As these niche businesses became popular, they were also becoming acquired. BabyOye was acquired by Mahindra Retail, part of the US$17 billion Mahindra Group. Ekstop was acquired by the Godrej Group to complement its offline chain of Nature's Basket stores. Similarly, Techjockey emerged as a specialized B2B marketplace for software solutions, offering enterprises access to a range of information technology (IT) products and services.

== Mergers and acquisitions==
According to a report by Grant Thornton, as much as US$2.1 billion worth of mergers and acquisitions were inked in 2017 in the booming Indian e-commerce industry. Here is a list of mergers and acquisitions in India over a period of time:

Mergers and acquisitions in the Indian e-commerce Market
| Date | Merger/Acquisition | Companies involved | Cost | Ref. |
|---|---|---|---|---|
| May 2014 | Acquisition | Flipkart acquires Myntra | US$300 million | ^{[citation needed]} |
| March 2015 | Acquisition | Snapdeal acquires Unicommerce | Undisclosed |  |
| April 2015 | Acquisition | Snapdeal acquires FreeCharge | US$400 million |  |
| April 2016 | Acquisition | Flipkart acquires PhonePe | Undisclosed |  |
| June 2016 | Acquisition | Myntra (owned by Flipkart) acquires Jabong | US$70 million |  |
| July 2017 | Acquisition | Axis Bank acquires FreeCharge | US$60 million |  |
| May 2018 | Acquisition | Walmart acquires Flipkart | US$16 billion |  |
| January 2020 | Acquisition | Zomato acquires Uber Eats | US$350 million |  |

== Regulation ==
Foreign e-commerce is subject to regulations in India. Under local law, foreign companies are to serve solely as marketplaces between vendors and their customers and are forbidden from holding inventory in the country. Under new regulations effective on 1 February 2019, foreign companies were forbidden from selling any products from vendors that they control or in which they have equity stakes, and also from entering into exclusivity deals between vendors and websites. This regulation was viewed as a counter to Amazon and Walmart's influence, which has given smaller traders a disadvantage.

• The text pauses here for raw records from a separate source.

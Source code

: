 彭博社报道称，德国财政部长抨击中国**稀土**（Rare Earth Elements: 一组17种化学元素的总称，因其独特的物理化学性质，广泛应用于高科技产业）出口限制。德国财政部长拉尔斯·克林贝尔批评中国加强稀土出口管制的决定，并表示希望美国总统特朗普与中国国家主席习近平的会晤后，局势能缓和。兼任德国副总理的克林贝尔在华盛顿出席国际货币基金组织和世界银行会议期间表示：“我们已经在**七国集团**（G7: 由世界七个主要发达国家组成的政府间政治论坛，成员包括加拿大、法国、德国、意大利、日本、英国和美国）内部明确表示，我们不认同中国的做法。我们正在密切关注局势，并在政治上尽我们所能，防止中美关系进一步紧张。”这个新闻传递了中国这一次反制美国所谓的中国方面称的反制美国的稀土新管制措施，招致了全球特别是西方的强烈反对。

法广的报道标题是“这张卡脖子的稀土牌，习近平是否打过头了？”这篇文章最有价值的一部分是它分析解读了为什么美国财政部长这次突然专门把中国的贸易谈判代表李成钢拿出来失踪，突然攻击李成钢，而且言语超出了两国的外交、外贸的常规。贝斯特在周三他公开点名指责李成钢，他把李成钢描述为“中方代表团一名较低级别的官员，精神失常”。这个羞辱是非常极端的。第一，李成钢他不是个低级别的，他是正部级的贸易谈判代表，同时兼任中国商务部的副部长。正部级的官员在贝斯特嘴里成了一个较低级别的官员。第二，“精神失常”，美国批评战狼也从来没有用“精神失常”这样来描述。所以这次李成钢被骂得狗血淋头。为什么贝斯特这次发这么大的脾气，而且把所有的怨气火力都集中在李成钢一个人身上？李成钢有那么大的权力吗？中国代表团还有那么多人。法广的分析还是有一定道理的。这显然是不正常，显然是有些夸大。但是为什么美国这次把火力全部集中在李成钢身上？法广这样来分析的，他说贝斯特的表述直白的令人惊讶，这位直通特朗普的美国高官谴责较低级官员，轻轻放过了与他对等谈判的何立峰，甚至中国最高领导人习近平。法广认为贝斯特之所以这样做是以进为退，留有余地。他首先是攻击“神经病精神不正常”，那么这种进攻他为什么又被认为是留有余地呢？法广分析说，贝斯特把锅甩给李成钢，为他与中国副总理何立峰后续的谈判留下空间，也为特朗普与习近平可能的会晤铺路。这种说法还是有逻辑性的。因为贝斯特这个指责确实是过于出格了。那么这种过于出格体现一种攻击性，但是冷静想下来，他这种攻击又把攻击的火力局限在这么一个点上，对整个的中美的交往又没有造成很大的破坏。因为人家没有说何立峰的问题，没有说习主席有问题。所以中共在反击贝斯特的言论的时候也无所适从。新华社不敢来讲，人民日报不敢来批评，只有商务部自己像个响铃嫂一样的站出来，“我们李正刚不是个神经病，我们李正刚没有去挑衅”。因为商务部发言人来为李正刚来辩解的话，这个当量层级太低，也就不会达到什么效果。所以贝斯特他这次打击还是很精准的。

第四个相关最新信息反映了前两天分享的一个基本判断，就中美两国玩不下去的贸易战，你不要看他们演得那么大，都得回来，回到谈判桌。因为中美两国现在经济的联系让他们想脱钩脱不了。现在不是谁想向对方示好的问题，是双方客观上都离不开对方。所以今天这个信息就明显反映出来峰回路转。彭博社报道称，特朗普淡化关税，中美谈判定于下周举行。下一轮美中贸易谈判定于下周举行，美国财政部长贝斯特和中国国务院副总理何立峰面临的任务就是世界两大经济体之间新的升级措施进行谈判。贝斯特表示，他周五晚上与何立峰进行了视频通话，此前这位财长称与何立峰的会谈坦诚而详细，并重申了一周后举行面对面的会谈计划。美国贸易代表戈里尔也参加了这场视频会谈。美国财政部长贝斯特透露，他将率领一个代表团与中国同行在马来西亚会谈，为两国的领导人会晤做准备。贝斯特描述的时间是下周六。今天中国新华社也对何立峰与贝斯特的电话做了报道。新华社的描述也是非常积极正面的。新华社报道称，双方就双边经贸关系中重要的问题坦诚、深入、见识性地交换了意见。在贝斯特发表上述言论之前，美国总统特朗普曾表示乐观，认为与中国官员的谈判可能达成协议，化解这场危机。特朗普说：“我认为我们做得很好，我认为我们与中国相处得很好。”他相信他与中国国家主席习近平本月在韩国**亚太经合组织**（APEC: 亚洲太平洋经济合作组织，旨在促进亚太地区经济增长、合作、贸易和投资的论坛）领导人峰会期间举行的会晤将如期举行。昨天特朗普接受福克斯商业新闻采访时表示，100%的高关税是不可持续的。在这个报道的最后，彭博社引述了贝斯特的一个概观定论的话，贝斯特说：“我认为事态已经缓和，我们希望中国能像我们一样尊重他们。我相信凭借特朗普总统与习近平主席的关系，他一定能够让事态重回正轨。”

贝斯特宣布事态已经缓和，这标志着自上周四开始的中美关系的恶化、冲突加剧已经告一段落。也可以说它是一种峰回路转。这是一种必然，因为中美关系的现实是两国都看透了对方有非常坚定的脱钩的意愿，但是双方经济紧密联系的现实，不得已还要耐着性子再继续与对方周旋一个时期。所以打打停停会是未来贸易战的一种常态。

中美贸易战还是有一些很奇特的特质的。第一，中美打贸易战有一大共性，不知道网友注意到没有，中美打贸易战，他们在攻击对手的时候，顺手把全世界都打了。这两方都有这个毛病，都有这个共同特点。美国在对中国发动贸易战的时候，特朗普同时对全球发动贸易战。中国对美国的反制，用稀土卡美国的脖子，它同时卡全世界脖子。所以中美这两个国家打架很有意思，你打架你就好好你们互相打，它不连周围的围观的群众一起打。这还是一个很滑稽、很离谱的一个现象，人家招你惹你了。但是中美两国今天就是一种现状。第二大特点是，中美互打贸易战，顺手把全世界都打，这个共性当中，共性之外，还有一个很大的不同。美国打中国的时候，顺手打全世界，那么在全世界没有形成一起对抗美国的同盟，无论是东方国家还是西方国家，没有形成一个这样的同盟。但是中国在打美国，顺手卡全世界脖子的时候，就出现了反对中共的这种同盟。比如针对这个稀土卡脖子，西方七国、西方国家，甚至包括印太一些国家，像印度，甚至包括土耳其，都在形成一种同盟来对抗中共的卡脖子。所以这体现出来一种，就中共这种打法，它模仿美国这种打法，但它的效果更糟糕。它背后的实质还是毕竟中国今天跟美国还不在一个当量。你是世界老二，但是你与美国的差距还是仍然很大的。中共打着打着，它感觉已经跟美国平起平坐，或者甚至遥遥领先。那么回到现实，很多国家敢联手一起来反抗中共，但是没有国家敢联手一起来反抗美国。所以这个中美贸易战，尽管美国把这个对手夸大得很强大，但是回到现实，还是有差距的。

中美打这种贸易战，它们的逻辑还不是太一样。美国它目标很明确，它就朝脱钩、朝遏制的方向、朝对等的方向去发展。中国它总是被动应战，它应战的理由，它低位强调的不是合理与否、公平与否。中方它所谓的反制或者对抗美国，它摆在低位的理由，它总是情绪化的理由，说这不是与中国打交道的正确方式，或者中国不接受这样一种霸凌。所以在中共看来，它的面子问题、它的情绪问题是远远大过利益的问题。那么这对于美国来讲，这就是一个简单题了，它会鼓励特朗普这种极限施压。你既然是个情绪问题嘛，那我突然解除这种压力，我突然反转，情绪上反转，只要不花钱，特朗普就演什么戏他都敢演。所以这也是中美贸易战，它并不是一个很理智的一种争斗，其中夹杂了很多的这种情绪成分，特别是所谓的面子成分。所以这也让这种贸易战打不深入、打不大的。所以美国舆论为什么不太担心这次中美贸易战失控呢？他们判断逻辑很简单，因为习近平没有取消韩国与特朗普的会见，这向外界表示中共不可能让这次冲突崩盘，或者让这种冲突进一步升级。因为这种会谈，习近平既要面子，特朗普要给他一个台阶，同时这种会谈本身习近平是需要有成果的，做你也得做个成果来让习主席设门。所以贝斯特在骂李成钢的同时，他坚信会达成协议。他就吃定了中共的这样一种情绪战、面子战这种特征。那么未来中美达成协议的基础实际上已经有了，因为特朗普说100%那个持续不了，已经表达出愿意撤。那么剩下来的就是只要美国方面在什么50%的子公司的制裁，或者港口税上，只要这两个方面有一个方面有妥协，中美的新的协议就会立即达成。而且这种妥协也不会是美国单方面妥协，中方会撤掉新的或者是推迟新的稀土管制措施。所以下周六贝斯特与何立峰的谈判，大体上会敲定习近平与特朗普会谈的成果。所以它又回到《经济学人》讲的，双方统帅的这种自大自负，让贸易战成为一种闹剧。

In January 2026, the intervened to address working conditions in India's quick commerce (Q-commerce) sector. Union Labour Minister Mansukh Mandaviya held discussions with senior officials of Blinkit, Zepto, Swiggy, and Zomato, directing them to remove fixed delivery time commitments from their platforms and promotional materials in the interest of gig worker safety. Following the intervention, Blinkit revised its tagline from "10,000+ products delivered in 10 minutes" to "30,000+ products delivered at your doorstep" in 2026, with other platforms expected to follow. The move followed a nationwide strike by gig workers on New Year's Eve 2025, during which delivery partners across multiple states logged off platforms to demand better safety conditions, fair wages, and social security protections.